- _Recorded data_
☆ ☆ ☆

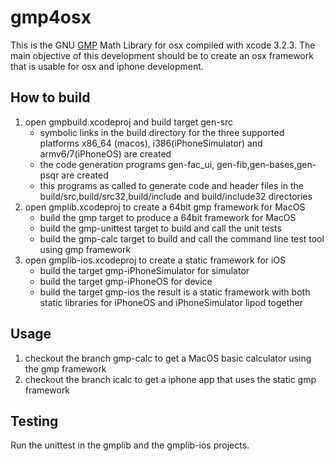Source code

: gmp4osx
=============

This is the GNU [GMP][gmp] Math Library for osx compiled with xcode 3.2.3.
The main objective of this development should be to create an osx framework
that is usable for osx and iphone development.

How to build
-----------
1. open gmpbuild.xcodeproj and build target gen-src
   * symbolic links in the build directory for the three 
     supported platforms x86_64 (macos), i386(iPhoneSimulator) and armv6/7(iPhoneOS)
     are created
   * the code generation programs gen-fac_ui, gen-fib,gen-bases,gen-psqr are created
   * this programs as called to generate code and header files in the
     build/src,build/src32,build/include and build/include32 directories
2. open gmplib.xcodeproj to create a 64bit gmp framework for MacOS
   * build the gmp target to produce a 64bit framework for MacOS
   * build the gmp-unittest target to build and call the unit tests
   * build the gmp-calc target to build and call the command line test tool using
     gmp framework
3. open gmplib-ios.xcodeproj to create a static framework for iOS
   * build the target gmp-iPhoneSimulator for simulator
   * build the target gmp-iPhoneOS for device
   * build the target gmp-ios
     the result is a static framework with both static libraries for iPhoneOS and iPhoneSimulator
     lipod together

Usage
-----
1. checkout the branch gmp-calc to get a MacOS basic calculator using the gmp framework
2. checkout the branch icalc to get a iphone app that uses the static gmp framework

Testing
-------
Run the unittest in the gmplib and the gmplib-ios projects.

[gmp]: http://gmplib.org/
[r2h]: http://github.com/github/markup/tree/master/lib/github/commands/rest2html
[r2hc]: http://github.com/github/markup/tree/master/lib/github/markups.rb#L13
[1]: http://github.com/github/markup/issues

☆ ☆ ☆

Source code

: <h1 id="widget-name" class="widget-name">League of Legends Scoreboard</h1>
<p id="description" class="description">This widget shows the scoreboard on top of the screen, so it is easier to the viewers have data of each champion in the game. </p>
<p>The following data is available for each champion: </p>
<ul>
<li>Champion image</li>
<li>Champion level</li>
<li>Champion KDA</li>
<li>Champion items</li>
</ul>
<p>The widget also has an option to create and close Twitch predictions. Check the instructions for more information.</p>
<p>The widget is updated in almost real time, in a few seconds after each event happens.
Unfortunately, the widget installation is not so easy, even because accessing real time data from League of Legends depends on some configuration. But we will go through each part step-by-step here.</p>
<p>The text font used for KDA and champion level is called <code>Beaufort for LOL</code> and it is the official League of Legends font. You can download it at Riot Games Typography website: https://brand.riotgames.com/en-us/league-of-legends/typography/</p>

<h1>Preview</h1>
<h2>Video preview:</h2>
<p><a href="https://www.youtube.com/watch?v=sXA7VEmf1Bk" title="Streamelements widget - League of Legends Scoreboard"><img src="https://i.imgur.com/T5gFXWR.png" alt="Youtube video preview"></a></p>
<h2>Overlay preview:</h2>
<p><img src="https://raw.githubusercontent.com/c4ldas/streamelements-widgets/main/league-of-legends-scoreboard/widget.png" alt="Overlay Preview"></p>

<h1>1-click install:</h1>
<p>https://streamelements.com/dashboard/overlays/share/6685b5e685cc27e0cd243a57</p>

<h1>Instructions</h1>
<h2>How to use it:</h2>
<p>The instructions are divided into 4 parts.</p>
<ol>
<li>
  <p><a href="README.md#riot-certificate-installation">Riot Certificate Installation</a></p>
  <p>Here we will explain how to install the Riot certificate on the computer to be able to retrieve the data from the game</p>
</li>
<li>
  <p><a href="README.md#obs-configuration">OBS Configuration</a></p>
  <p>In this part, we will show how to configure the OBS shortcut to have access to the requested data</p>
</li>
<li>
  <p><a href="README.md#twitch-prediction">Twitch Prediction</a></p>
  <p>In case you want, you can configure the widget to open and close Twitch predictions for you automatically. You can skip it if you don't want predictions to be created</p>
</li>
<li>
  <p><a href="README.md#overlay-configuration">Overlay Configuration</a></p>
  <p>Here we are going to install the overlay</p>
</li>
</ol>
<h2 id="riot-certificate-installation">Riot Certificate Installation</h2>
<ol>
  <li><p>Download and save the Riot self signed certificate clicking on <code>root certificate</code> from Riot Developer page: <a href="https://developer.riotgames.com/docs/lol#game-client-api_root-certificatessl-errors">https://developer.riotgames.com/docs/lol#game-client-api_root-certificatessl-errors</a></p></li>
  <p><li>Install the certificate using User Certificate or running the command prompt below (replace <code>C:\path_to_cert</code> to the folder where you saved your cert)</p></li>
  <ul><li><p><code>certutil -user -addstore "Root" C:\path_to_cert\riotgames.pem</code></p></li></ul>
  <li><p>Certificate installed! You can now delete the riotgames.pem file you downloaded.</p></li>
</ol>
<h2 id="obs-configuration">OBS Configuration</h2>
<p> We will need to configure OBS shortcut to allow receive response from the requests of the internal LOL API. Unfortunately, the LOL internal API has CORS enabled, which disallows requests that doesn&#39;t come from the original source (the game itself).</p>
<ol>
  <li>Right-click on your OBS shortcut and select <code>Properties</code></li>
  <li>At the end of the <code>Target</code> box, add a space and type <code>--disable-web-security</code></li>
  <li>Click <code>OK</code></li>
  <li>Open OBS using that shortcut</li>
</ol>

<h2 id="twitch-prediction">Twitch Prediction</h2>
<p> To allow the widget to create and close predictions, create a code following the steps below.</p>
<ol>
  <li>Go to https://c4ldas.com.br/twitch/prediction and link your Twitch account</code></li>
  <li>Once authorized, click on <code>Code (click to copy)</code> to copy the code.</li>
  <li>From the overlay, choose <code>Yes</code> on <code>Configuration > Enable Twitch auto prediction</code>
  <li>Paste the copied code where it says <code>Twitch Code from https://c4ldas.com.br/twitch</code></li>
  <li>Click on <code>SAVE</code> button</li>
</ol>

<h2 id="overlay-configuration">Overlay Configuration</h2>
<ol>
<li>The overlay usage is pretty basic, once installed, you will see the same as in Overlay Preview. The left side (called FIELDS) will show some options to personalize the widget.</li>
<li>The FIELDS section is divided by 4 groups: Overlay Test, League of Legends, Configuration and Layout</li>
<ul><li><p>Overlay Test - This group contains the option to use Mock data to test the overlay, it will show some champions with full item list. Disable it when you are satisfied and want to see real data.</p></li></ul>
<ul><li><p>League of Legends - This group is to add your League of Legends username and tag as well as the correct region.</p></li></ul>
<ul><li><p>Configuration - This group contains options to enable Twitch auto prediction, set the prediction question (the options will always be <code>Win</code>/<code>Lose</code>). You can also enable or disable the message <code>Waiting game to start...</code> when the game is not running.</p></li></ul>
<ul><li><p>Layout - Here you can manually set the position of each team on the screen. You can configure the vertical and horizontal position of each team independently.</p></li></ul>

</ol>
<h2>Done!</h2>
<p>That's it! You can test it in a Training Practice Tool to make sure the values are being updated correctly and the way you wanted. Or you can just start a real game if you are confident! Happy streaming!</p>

☆ ☆ ☆

- _What to do_
What lines in the records above include the string "start"? Copy each one.

- _Written solution_
<ul><li><p>Configuration - This group contains options to enable Twitch auto prediction, set the prediction question (the options will always be <code>Win</code>/<code>Lose</code>). You can also enable or disable the message <code>Waiting game to start...</code> when the game is not running.</p></li></ul>
<p>That's it! You can test it in a Training Practice Tool to make sure the values are being updated correctly and the way you wanted. Or you can just start a real game if you are confident! Happy streaming!</p>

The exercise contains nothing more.